Exercise data section start
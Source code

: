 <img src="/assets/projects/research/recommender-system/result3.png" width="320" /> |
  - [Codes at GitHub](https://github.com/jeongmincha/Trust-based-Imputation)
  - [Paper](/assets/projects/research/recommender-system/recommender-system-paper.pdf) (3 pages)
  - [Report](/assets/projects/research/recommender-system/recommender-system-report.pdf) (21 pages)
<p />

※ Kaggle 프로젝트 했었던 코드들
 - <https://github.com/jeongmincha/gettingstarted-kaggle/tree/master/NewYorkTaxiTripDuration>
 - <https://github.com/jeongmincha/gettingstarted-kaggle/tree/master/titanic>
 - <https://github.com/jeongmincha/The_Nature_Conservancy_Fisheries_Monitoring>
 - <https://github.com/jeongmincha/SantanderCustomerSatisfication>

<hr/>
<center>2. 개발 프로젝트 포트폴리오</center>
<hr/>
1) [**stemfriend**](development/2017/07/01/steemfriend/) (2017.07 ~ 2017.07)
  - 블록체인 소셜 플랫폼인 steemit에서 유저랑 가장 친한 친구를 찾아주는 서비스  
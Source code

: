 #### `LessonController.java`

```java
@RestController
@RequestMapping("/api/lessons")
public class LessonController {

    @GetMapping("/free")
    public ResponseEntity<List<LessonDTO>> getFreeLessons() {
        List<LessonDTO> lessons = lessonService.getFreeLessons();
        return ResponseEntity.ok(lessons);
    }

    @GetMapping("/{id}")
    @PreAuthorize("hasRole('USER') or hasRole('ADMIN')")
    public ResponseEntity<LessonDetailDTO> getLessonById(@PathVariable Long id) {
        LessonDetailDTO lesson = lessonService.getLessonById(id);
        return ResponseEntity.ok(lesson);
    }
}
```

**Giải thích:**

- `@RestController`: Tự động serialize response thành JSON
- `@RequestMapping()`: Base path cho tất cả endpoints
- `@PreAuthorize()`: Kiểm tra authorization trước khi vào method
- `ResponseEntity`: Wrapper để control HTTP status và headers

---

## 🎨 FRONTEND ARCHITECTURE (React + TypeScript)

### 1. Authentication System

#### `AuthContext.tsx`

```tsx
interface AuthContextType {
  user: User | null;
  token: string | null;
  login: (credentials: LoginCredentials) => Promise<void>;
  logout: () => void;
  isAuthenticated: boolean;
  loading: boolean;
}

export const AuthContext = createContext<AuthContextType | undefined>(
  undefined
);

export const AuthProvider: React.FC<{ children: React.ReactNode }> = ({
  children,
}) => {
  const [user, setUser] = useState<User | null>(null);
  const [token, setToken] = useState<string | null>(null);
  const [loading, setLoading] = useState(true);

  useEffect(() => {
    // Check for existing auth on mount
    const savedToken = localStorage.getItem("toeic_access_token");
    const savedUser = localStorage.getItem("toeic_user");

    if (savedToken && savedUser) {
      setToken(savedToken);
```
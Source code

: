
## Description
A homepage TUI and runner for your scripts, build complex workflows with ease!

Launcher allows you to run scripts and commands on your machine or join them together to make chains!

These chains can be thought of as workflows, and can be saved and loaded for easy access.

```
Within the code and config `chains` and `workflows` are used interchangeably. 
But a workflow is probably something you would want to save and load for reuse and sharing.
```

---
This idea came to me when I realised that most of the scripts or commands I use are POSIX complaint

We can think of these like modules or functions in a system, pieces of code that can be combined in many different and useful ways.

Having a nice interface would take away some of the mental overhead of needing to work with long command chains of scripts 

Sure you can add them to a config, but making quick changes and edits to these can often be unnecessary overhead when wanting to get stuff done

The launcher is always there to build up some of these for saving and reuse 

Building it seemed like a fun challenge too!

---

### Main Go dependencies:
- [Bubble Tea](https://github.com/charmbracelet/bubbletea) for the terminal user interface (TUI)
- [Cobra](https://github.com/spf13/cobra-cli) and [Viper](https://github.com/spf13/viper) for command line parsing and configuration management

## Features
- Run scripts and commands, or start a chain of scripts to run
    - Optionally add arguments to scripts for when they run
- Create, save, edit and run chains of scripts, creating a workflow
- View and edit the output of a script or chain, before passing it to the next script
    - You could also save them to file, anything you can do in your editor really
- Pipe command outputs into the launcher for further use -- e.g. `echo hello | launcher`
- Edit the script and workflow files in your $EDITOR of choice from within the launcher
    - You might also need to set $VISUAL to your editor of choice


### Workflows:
Exercise data section end
Give back the data exactly.

Source code

: <img src="/assets/projects/research/recommender-system/result3.png" width="320" /> |
  - [Codes at GitHub](https://github.com/jeongmincha/Trust-based-Imputation)
  - [Paper](/assets/projects/research/recommender-system/recommender-system-paper.pdf) (3 pages)
  - [Report](/assets/projects/research/recommender-system/recommender-system-report.pdf) (21 pages)
<p />

※ Kaggle 프로젝트 했었던 코드들
 - <https://github.com/jeongmincha/gettingstarted-kaggle/tree/master/NewYorkTaxiTripDuration>
 - <https://github.com/jeongmincha/gettingstarted-kaggle/tree/master/titanic>
 - <https://github.com/jeongmincha/The_Nature_Conservancy_Fisheries_Monitoring>
 - <https://github.com/jeongmincha/SantanderCustomerSatisfication>

<hr/>
<center>2. 개발 프로젝트 포트폴리오</center>
<hr/>
1) [**stemfriend**](development/2017/07/01/steemfriend/) (2017.07 ~ 2017.07)
  - 블록체인 소셜 플랫폼인 steemit에서 유저랑 가장 친한 친구를 찾아주는 서비스  
Source code

: #### `LessonController.java`

```java
@RestController
@RequestMapping("/api/lessons")
public class LessonController {

    @GetMapping("/free")
    public ResponseEntity<List<LessonDTO>> getFreeLessons() {
        List<LessonDTO> lessons = lessonService.getFreeLessons();
        return ResponseEntity.ok(lessons);
    }

    @GetMapping("/{id}")
    @PreAuthorize("hasRole('USER') or hasRole('ADMIN')")
    public ResponseEntity<LessonDetailDTO> getLessonById(@PathVariable Long id) {
        LessonDetailDTO lesson = lessonService.getLessonById(id);
        return ResponseEntity.ok(lesson);
    }
}
```

**Giải thích:**

- `@RestController`: Tự động serialize response thành JSON
- `@RequestMapping()`: Base path cho tất cả endpoints
- `@PreAuthorize()`: Kiểm tra authorization trước khi vào method
- `ResponseEntity`: Wrapper để control HTTP status và headers

---

## 🎨 FRONTEND ARCHITECTURE (React + TypeScript)

### 1. Authentication System

#### `AuthContext.tsx`

```tsx
interface AuthContextType {
  user: User | null;
  token: string | null;
  login: (credentials: LoginCredentials) => Promise<void>;
  logout: () => void;
  isAuthenticated: boolean;
  loading: boolean;
}

export const AuthContext = createContext<AuthContextType | undefined>(
  undefined
);

export const AuthProvider: React.FC<{ children: React.ReactNode }> = ({
  children,
}) => {
  const [user, setUser] = useState<User | null>(null);
  const [token, setToken] = useState<string | null>(null);
  const [loading, setLoading] = useState(true);

  useEffect(() => {
    // Check for existing auth on mount
    const savedToken = localStorage.getItem("toeic_access_token");
    const savedUser = localStorage.getItem("toeic_user");

    if (savedToken && savedUser) {
      setToken(savedToken);
```
Source code

:
## Description
A homepage TUI and runner for your scripts, build complex workflows with ease!

Launcher allows you to run scripts and commands on your machine or join them together to make chains!

These chains can be thought of as workflows, and can be saved and loaded for easy access.

```
Within the code and config `chains` and `workflows` are used interchangeably. 
But a workflow is probably something you would want to save and load for reuse and sharing.
```

---
This idea came to me when I realised that most of the scripts or commands I use are POSIX complaint

We can think of these like modules or functions in a system, pieces of code that can be combined in many different and useful ways.

Having a nice interface would take away some of the mental overhead of needing to work with long command chains of scripts 

Sure you can add them to a config, but making quick changes and edits to these can often be unnecessary overhead when wanting to get stuff done

The launcher is always there to build up some of these for saving and reuse 

Building it seemed like a fun challenge too!

---

### Main Go dependencies:
- [Bubble Tea](https://github.com/charmbracelet/bubbletea) for the terminal user interface (TUI)
- [Cobra](https://github.com/spf13/cobra-cli) and [Viper](https://github.com/spf13/viper) for command line parsing and configuration management

## Features
- Run scripts and commands, or start a chain of scripts to run
    - Optionally add arguments to scripts for when they run
- Create, save, edit and run chains of scripts, creating a workflow
- View and edit the output of a script or chain, before passing it to the next script
    - You could also save them to file, anything you can do in your editor really
- Pipe command outputs into the launcher for further use -- e.g. `echo hello | launcher`
- Edit the script and workflow files in your $EDITOR of choice from within the launcher
    - You might also need to set $VISUAL to your editor of choice


### Workflows:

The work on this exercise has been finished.